## DATA FOR PROCESSING
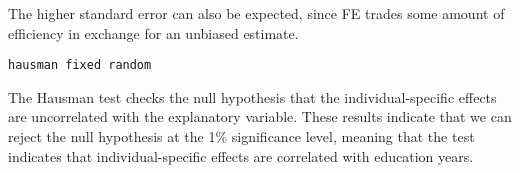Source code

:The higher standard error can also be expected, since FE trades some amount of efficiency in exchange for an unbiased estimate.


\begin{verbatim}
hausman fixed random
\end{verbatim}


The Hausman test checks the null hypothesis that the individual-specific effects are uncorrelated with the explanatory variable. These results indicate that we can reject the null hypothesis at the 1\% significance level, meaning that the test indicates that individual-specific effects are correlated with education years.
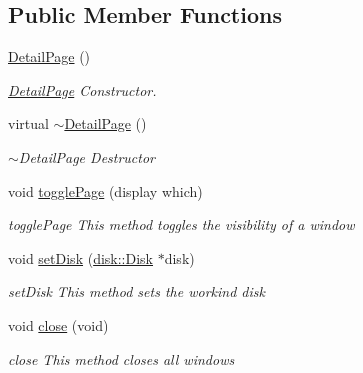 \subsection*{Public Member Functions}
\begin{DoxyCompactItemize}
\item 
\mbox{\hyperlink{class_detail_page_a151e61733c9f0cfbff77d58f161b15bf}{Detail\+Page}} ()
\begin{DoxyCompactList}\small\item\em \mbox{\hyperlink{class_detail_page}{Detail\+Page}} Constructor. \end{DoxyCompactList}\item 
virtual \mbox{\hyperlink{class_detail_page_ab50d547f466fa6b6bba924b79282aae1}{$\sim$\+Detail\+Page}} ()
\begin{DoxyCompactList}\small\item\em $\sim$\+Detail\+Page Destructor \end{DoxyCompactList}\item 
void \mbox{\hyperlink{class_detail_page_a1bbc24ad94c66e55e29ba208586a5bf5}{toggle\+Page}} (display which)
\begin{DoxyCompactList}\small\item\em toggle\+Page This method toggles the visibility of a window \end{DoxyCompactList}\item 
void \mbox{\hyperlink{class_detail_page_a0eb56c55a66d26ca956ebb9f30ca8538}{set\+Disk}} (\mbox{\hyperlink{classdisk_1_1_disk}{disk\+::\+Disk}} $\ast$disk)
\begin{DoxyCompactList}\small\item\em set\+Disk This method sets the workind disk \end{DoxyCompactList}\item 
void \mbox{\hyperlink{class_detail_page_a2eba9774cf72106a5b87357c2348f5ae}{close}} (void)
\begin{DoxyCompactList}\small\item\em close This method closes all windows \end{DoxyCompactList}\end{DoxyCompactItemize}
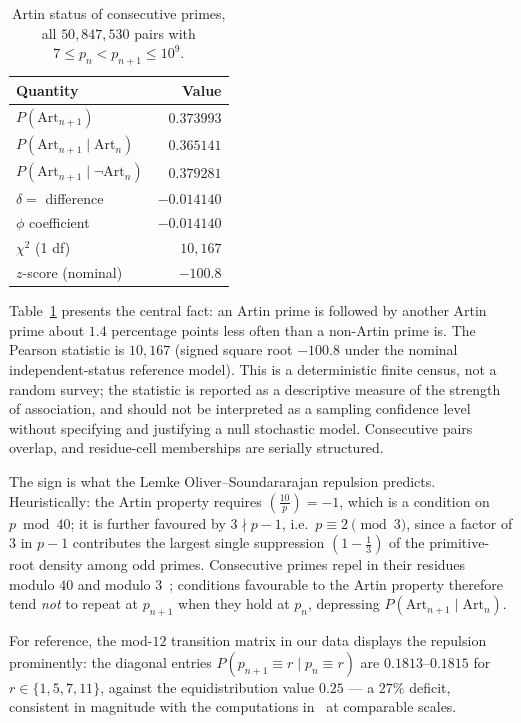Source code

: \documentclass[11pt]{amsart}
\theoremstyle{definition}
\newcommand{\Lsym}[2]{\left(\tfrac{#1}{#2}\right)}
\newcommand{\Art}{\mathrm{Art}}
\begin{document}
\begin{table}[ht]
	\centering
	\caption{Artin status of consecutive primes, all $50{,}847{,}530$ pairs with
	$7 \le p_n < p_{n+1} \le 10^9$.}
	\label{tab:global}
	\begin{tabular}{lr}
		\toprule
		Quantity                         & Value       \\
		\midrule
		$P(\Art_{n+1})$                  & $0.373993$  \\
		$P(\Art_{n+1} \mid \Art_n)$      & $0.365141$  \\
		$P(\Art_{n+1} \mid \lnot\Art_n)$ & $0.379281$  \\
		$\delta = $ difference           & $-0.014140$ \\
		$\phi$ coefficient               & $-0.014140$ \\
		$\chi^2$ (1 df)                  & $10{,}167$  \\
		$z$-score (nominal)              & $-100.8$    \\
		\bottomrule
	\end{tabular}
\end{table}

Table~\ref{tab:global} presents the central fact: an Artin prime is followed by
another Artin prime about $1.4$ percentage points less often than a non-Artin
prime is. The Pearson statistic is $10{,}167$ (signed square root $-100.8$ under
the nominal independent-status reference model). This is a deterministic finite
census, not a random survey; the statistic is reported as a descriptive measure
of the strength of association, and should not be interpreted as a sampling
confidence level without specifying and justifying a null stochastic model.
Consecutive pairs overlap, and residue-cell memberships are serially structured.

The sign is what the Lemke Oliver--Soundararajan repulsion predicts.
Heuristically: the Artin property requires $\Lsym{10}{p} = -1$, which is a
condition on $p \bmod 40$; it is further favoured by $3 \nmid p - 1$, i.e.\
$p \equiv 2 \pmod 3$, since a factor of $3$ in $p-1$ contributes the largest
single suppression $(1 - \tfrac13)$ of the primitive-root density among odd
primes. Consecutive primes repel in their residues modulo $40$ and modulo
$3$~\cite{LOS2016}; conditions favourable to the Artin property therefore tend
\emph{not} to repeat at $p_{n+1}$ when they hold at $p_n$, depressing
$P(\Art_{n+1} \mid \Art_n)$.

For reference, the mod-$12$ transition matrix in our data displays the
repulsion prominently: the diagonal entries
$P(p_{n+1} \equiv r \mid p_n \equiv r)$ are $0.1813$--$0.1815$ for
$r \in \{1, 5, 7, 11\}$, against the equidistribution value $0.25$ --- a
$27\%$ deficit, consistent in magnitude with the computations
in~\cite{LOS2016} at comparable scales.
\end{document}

## WHAT TO DO
Go through the entries above and write them out again exactly, images left behind.

## RESPONSE BOX
Source code

:The higher standard error can also be expected, since FE trades some amount of efficiency in exchange for an unbiased estimate.


\begin{verbatim}
hausman fixed random
\end{verbatim}


The Hausman test checks the null hypothesis that the individual-specific effects are uncorrelated with the explanatory variable. These results indicate that we can reject the null hypothesis at the 1\% significance level, meaning that the test indicates that individual-specific effects are correlated with education years.
 \subsection*{Public Member Functions}
\begin{DoxyCompactItemize}
\item 
\mbox{\hyperlink{class_detail_page_a151e61733c9f0cfbff77d58f161b15bf}{Detail\+Page}} ()
\begin{DoxyCompactList}\small\item\em \mbox{\hyperlink{class_detail_page}{Detail\+Page}} Constructor. \end{DoxyCompactList}\item 
virtual \mbox{\hyperlink{class_detail_page_ab50d547f466fa6b6bba924b79282aae1}{$\sim$\+Detail\+Page}} ()
\begin{DoxyCompactList}\small\item\em $\sim$\+Detail\+Page Destructor \end{DoxyCompactList}\item 
void \mbox{\hyperlink{class_detail_page_a1bbc24ad94c66e55e29ba208586a5bf5}{toggle\+Page}} (display which)
\begin{DoxyCompactList}\small\item\em toggle\+Page This method toggles the visibility of a window \end{DoxyCompactList}\item 
void \mbox{\hyperlink{class_detail_page_a0eb56c55a66d26ca956ebb9f30ca8538}{set\+Disk}} (\mbox{\hyperlink{classdisk_1_1_disk}{disk\+::\+Disk}} $\ast$disk)
\begin{DoxyCompactList}\small\item\em set\+Disk This method sets the workind disk \end{DoxyCompactList}\item 
void \mbox{\hyperlink{class_detail_page_a2eba9774cf72106a5b87357c2348f5ae}{close}} (void)
\begin{DoxyCompactList}\small\item\em close This method closes all windows \end{DoxyCompactList}\end{DoxyCompactItemize}
Source code

: \documentclass[11pt]{amsart}
\theoremstyle{definition}
\newcommand{\Lsym}[2]{\left(\tfrac{#1}{#2}\right)}
\newcommand{\Art}{\mathrm{Art}}
\begin{document}
\begin{table}[ht]
	\centering
	\caption{Artin status of consecutive primes, all $50{,}847{,}530$ pairs with
	$7 \le p_n < p_{n+1} \le 10^9$.}
	\label{tab:global}
	\begin{tabular}{lr}
		\toprule
		Quantity                         & Value       \\
		\midrule
		$P(\Art_{n+1})$                  & $0.373993$  \\
		$P(\Art_{n+1} \mid \Art_n)$      & $0.365141$  \\
		$P(\Art_{n+1} \mid \lnot\Art_n)$ & $0.379281$  \\
		$\delta = $ difference           & $-0.014140$ \\
		$\phi$ coefficient               & $-0.014140$ \\
		$\chi^2$ (1 df)                  & $10{,}167$  \\
		$z$-score (nominal)              & $-100.8$    \\
		\bottomrule
	\end{tabular}
\end{table}

Table~\ref{tab:global} presents the central fact: an Artin prime is followed by
another Artin prime about $1.4$ percentage points less often than a non-Artin
prime is. The Pearson statistic is $10{,}167$ (signed square root $-100.8$ under
the nominal independent-status reference model). This is a deterministic finite
census, not a random survey; the statistic is reported as a descriptive measure
of the strength of association, and should not be interpreted as a sampling
confidence level without specifying and justifying a null stochastic model.
Consecutive pairs overlap, and residue-cell memberships are serially structured.

The sign is what the Lemke Oliver--Soundararajan repulsion predicts.
Heuristically: the Artin property requires $\Lsym{10}{p} = -1$, which is a
condition on $p \bmod 40$; it is further favoured by $3 \nmid p - 1$, i.e.\
$p \equiv 2 \pmod 3$, since a factor of $3$ in $p-1$ contributes the largest
single suppression $(1 - \tfrac13)$ of the primitive-root density among odd
primes. Consecutive primes repel in their residues modulo $40$ and modulo
$3$~\cite{LOS2016}; conditions favourable to the Artin property therefore tend
\emph{not} to repeat at $p_{n+1}$ when they hold at $p_n$, depressing
$P(\Art_{n+1} \mid \Art_n)$.

For reference, the mod-$12$ transition matrix in our data displays the
repulsion prominently: the diagonal entries
$P(p_{n+1} \equiv r \mid p_n \equiv r)$ are $0.1813$--$0.1815$ for
$r \in \{1, 5, 7, 11\}$, against the equidistribution value $0.25$ --- a
$27\%$ deficit, consistent in magnitude with the computations
in~\cite{LOS2016} at comparable scales.
\end{document}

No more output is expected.